Para defenderem os interesses da agricultura dos seus países, os ministros da Agricultura destes sete Estados-membros publicaram ontem na imprensa europeia uma carta, com "algumas ideias simples para a agricultura europeia", na qual se manifestam contra a o desmantelamento da actual PAC.

Ainda que a missiva seja suficientemente vaga e genérica para poder ser assinada por todos, Sevinate Pinto considera que “a carta é genérica, corresponde às minhas posições e dá cobertura ao que penso serem os nossos interesses". Se aprovada, os produtores portugueses perderiam 1,18 milhões de euros de ajudas comunitárias.

A produção portuguesa de trigo duro tem-se desenvolvido muito nos últimos anos atingindo actualmente uma área de cerca de 118 mil hectares. Portugal, Espanha, França, Itália e Grécia, são os países que tradicionalmente produzem trigo duro estando contra as propostas da Comissão Europeia para o sector.

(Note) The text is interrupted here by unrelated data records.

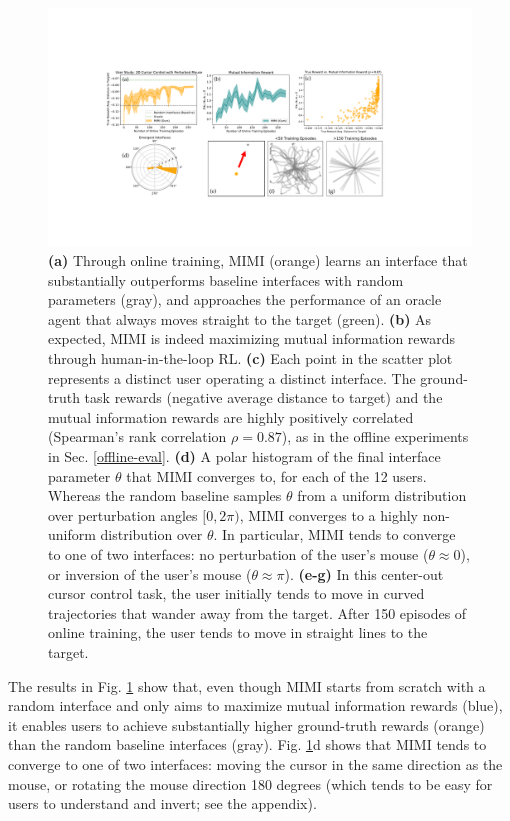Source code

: \documentclass{article}
\begin{document}
\begin{figure}[t]
    \centering
    \includegraphics[width=\linewidth]{cursor-online.pdf}
    \caption{\textbf{(a)} Through online training, MIMI (orange) learns an interface that substantially outperforms baseline interfaces with random parameters (gray), and approaches the performance of an oracle agent that always moves straight to the target (green). \textbf{(b)} As expected, MIMI is indeed maximizing mutual information rewards through human-in-the-loop RL. \textbf{(c)} Each point in the scatter plot represents a distinct user operating a distinct interface. The ground-truth task rewards (negative average distance to target) and the mutual information rewards are highly positively correlated (Spearman's rank correlation $\rho = 0.87$), as in the offline experiments in Sec. \ref{offline-eval}. \textbf{(d)} A polar histogram of the final interface parameter $\theta$ that MIMI converges to, for each of the 12 users. Whereas the random baseline samples $\theta$ from a uniform distribution over perturbation angles $[0, 2\pi)$, MIMI converges to a highly non-uniform distribution over $\theta$. In particular, MIMI tends to converge to one of two interfaces: no perturbation of the user's mouse ($\theta \approx 0$), or inversion of the user's mouse ($\theta \approx \pi$). \textbf{(e-g)} In this center-out cursor control task, the user initially tends to move in curved trajectories that wander away from the target. After 150 episodes of online training, the user tends to move in straight lines to the target.}
    \label{fig:online-cursor}
\end{figure}

The results in Fig. \ref{fig:online-cursor} show that, even though MIMI starts from scratch with a random interface and only aims to maximize mutual information rewards (blue), it enables users to achieve substantially higher ground-truth rewards (orange) than the random baseline interfaces (gray).
Fig. \ref{fig:online-cursor}d shows that MIMI tends to converge to one of two interfaces: moving the cursor in the same direction as the mouse, or rotating the mouse direction 180 degrees (which tends to be easy for users to understand and invert; see the appendix).
\end{document}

Bruxelas pretende reduzir de 345 euros para 250 a ajuda anual por hectare, acabar com as actuais zonas tradicionais e conceder uma ajuda de 15 euros por tonelada para premiar a "qualidade" do produto.

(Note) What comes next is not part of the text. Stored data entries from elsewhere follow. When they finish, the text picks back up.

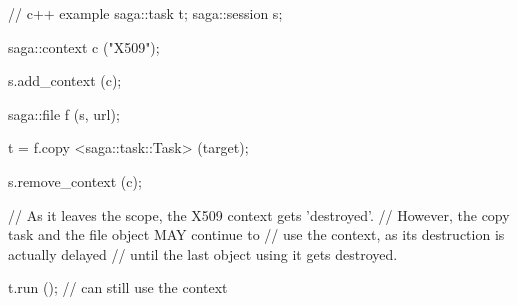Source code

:  \begin{mycode}
  // c++ example
  saga::task    t;
  saga::session s;
 
  {
    saga::context c ("X509");
 
    s.add_context (c);
 
    saga::file f (s, url);
 
    t = f.copy <saga::task::Task> (target);
 
    s.remove_context (c);
  }
 
  // As it leaves the scope, the X509 context gets 'destroyed'.
  // However, the copy task and the file object MAY continue to
  // use the context, as its destruction is actually delayed
  // until the last object using it gets destroyed.
 
  t.run (); // can still use the context
 \end{mycode}
 

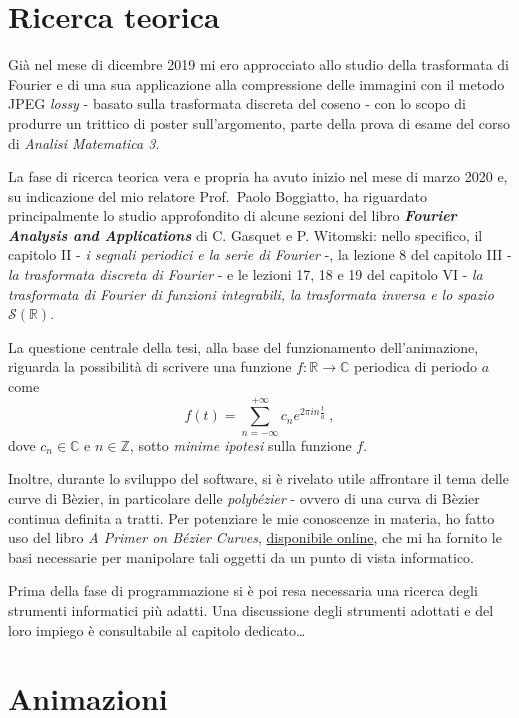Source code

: \documentclass[
]{book}
\begin{document}
\hypertarget{ricerca}{%
\section{Ricerca teorica}\label{ricerca}}

Già nel mese di dicembre 2019 mi ero approcciato allo studio della trasformata di Fourier e di una sua applicazione alla compressione delle immagini con il metodo JPEG \emph{lossy} - basato sulla trasformata discreta del coseno - con lo scopo di produrre un trittico di poster sull'argomento, parte della prova di esame del corso di \emph{Analisi Matematica 3}.

La fase di ricerca teorica vera e propria ha avuto inizio nel mese di marzo 2020 e, su indicazione del mio relatore Prof.~Paolo Boggiatto, ha riguardato principalmente lo studio approfondito di alcune sezioni del libro \emph{\textbf{Fourier Analysis and Applications}} di C. Gasquet e P. Witomski: nello specifico, il capitolo II - \emph{i segnali periodici e la serie di Fourier} -, la lezione 8 del capitolo III - \emph{la trasformata discreta di Fourier} - e le lezioni 17, 18 e 19 del capitolo VI - \emph{la trasformata di Fourier di funzioni integrabili, la trasformata inversa e lo spazio \(\mathcal{S}(\mathbb{R})\)}.

La questione centrale della tesi, alla base del funzionamento dell'animazione, riguarda la possibilità di scrivere una funzione \(f: \mathbb{R} \longrightarrow \mathbb{C}\) periodica di periodo \(a\) come
\[f(t)=\sum_{n=-\infty}^{+\infty}c_{n}e^{2\pi in \frac{t}{a}} \ ,\]
dove \(c_n \in \mathbb{C}\) e \(n \in \mathbb{Z}\), sotto \emph{minime ipotesi} sulla funzione \(f\).

Inoltre, durante lo sviluppo del software, si è rivelato utile affrontare il tema delle curve di Bèzier, in particolare delle \emph{polybézier} - ovvero di una curva di Bèzier continua definita a tratti. Per potenziare le mie conoscenze in materia, ho fatto uso del libro \emph{A Primer on Bézier Curves}, \href{https://pomax.github.io/bezierinfo/}{disponibile online}, che mi ha fornito le basi necessarie per manipolare tali oggetti da un punto di vista informatico.

Prima della fase di programmazione si è poi resa necessaria una ricerca degli strumenti informatici più adatti. Una discussione degli strumenti adottati e del loro impiego è consultabile al capitolo dedicato\ldots{}

\hypertarget{animazioni}{%
\section{Animazioni}\label{animazioni}}
\end{document}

Socialistas criticam Sevinate Pinto

O PS acusou ontem o ministro da Agricultura, Sevinate Pinto, de seguir uma estratégia "irracional e lesiva dos interesses nacionais" ao juntar-se aos países que defendem a manutenção da actual Política Agrícola Comum (PAC).

Em declarações à Agência Lusa, o deputado socialista Capoulas Santos lamentou que o Governo se tenha associado aos cinco países que mais beneficiam da actual PAC, sustentado que a estratégia de Portugal devia ser a de tentar a reforma daquela política, para defender os interesses nacionais.

Em co-autoria com a França, Luxemburgo, Espanha, Áustria e Bélgica, o governo português defende numa carta ontem divulgada na Imprensa europeia a manutenção da PAC em vigor, contrariando os argumentos que têm sido levantados para a necessidade de uma reforma.

"Quando seria de esperar que Portugal desse sequência à estratégia (de exigir a reforma), o ministro da Agricultura associa-se a quem mais interessa deixar tudo como está", criticou o ex-ministro da Agricultura do governo PS, que exigiu explicações a Sevinate Pinto.